At MWC Group, we take data protection and privacy seriously and will only use personal information to provide services to prospects and clients that have requested it.
MWC Group collects personal data in compliance with the European Union General Data Protection Registration (GDPR).
MWC Group is also committed to complying with the U.S.- E.U. Safe Harbor Framework and U.S.- Swiss Safe Harbor Framework as set forth by the U.S. Department of Commerce regarding its handling of personal information from European Union member states and Switzerland.
Why do we collect information about you?
Information about you may be put onto the MWC database and used, analysed and assessed by us to provide you with a better service. We only collect information that we believe to be relevant and required to better conduct our business and to provide our clients with better services and products. We use the information that we collect about you in the following ways and in particular for the following purposes:
- for the provision of information or other services in relation to any specific requests that you may make to us, and to give you statements;
- according to law, we may be required from time to time to disclose your information to Governmental bodies, agencies or our Regulators or recognised external authorities, but we will only do so under proper authority;
- for internal assessment and analysis;
- for research and statistics;
- for the detection and prevention of fraud and any other illegal acts or criminal activity which MWC is bound to report and in line with our anti-money laundering policy;
- to develop and improve the MWC products and services;
- to check your identity and address.
What information do we collect about you?
In order to provide our clients with better services and products, we need to collect different types of information, such as (list non-exhaustive):
- name, surname, date of birth, etc;
- nationality, country of birth, tax residency, etc;
- PEP status, etc;
- marital status, nominated beneficiaries, etc;
- financial data such as payslips, pension statements, bank statements, etc.
It may also include special categories of personal data such as data about your health, as this will affect our advice and is required for insurance or annuity contracts, if this is necessary.
How will we use the information about you?

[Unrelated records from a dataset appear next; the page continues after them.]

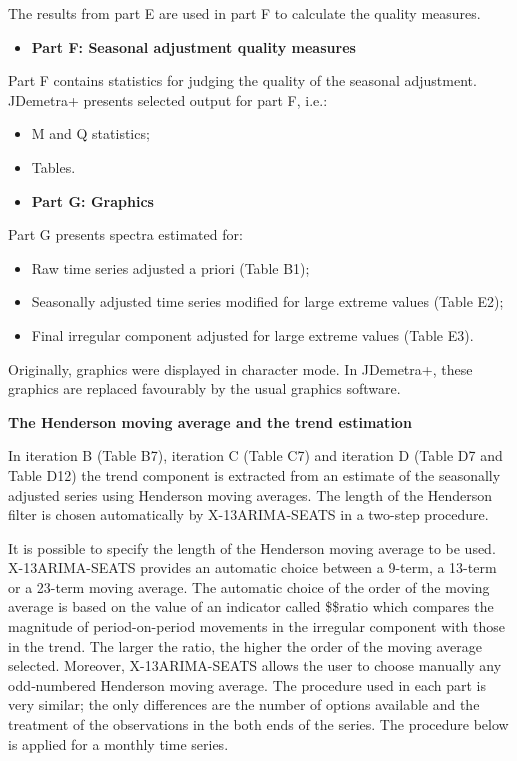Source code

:\documentclass[
  letterpaper,
  DIV=11,
  numbers=noendperiod]{scrreprt}
\providecommand{\tightlist}{%
  \setlength{\itemsep}{0pt}\setlength{\parskip}{0pt}}\usepackage{longtable,booktabs,array}
\begin{document}
The results from part E are used in part F to calculate the quality
measures.

\begin{itemize}
\tightlist
\item
  \textbf{Part F: Seasonal adjustment quality measures}
\end{itemize}

Part F contains statistics for judging the quality of the seasonal
adjustment. JDemetra+ presents selected output for part F, i.e.:

\begin{itemize}
\item
  M and Q statistics;
\item
  Tables.
\end{itemize}

\begin{itemize}
\tightlist
\item
  \textbf{Part G: Graphics}
\end{itemize}

Part G presents spectra estimated for:

\begin{itemize}
\item
  Raw time series adjusted a priori (Table B1);
\item
  Seasonally adjusted time series modified for large extreme values
  (Table E2);
\item
  Final irregular component adjusted for large extreme values (Table
  E3).
\end{itemize}

Originally, graphics were displayed in character mode. In JDemetra+,
these graphics are replaced favourably by the usual graphics software.

\textbf{The Henderson moving average and the trend estimation}

In iteration B (Table B7), iteration C (Table C7) and iteration D (Table
D7 and Table D12) the trend component is extracted from an estimate of
the seasonally adjusted series using Henderson moving averages. The
length of the Henderson filter is chosen automatically by
X-13ARIMA-SEATS in a two-step procedure.

It is possible to specify the length of the Henderson moving average to
be used. X-13ARIMA-SEATS provides an automatic choice between a 9-term,
a 13-term or a 23-term moving average. The automatic choice of the order
of the moving average is based on the value of an indicator called
\$\$ratio which compares the magnitude
of period-on-period movements in the irregular component with those in
the trend. The larger the ratio, the higher the order of the moving
average selected. Moreover, X-13ARIMA-SEATS allows the user to choose
manually any odd‑numbered Henderson moving average. The procedure used
in each part is very similar; the only differences are the number of
options available and the treatment of the observations in the both ends
of the series. The procedure below is applied for a monthly time series.
\end{document}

We typically collect personal data about you when you provide information to us or others acting on our behalf, when communicating or transacting with us in writing, electronically, or by phone
In addition, we may receive personal information about you from third parties, such as public sources or information vendors, your bank, your legal, financial, tax or other professional advisers, introducers, distributors or other intermediaries who market or provide services to you.
Who might we share your information with?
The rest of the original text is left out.